> BRIEF:
Repeat each entry word for word; the images are not part of the copy.

> INPUT FOR THIS TASK:
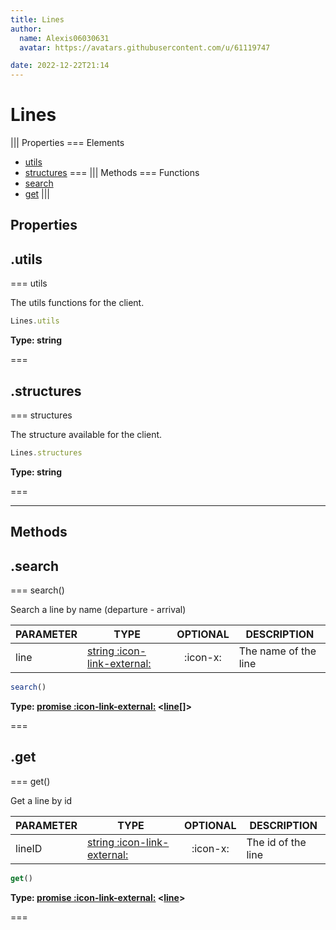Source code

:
```yaml
---
title: Lines
author:
  name: Alexis06030631
  avatar: https://avatars.githubusercontent.com/u/61119747

date: 2022-12-22T21:14
---
```


# Lines

||| Properties
=== Elements
- [utils](#utils)
- [structures](#structures)
===
||| Methods
=== Functions
- [search](#search)
- [get](#get)
|||
## Properties
## .utils

=== utils

The utils functions for the client.


```javascript
Lines.utils
```
**Type: string**

===

## .structures

=== structures

The structure available for the client.


```javascript
Lines.structures
```
**Type: string**

===

---
## Methods
## .search

=== search()

Search a line by name (departure - arrival)

| PARAMETER | TYPE | OPTIONAL | DESCRIPTION |
| --- | --- | :---: | --- |
| line | [string :icon-link-external:](https://developer.mozilla.org/en-US/docs/Web/JavaScript/Reference/Global_Objects/String) | :icon-x: | The name of the line |

```javascript
search()
```
**Type: [promise :icon-link-external:](https://developer.mozilla.org/en-US/docs/Web/JavaScript/Reference/Global_Objects/Promise) <[line](../structures/line)[]>**

===

## .get

=== get()

Get a line by id

| PARAMETER | TYPE | OPTIONAL | DESCRIPTION |
| --- | --- | :---: | --- |
| lineID | [string :icon-link-external:](https://developer.mozilla.org/en-US/docs/Web/JavaScript/Reference/Global_Objects/String) | :icon-x: | The id of the line |

```javascript
get()
```
**Type: [promise :icon-link-external:](https://developer.mozilla.org/en-US/docs/Web/JavaScript/Reference/Global_Objects/Promise) <[line](../structures/line)>**

===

> RESULT OF THIS EXERCISE:
Source code

:
```yaml
---
title: Lines
author:
  name: Alexis06030631
  avatar: https://avatars.githubusercontent.com/u/61119747

date: 2022-12-22T21:14
---
```


# Lines

||| Properties
=== Elements
- [utils](#utils)
- [structures](#structures)
===
||| Methods
=== Functions
- [search](#search)
- [get](#get)
|||
## Properties
## .utils

=== utils

The utils functions for the client.


```javascript
Lines.utils
```
**Type: string**

===

## .structures

=== structures

The structure available for the client.


```javascript
Lines.structures
```
**Type: string**

===

---
## Methods
## .search

=== search()

Search a line by name (departure - arrival)

| PARAMETER | TYPE | OPTIONAL | DESCRIPTION |
| --- | --- | :---: | --- |
| line | [string :icon-link-external:](https://developer.mozilla.org/en-US/docs/Web/JavaScript/Reference/Global_Objects/String) | :icon-x: | The name of the line |

```javascript
search()
```
**Type: [promise :icon-link-external:](https://developer.mozilla.org/en-US/docs/Web/JavaScript/Reference/Global_Objects/Promise) <[line](../structures/line)[]>**

===

## .get

=== get()

Get a line by id

| PARAMETER | TYPE | OPTIONAL | DESCRIPTION |
| --- | --- | :---: | --- |
| lineID | [string :icon-link-external:](https://developer.mozilla.org/en-US/docs/Web/JavaScript/Reference/Global_Objects/String) | :icon-x: | The id of the line |

```javascript
get()
```
**Type: [promise :icon-link-external:](https://developer.mozilla.org/en-US/docs/Web/JavaScript/Reference/Global_Objects/Promise) <[line](../structures/line)>**

===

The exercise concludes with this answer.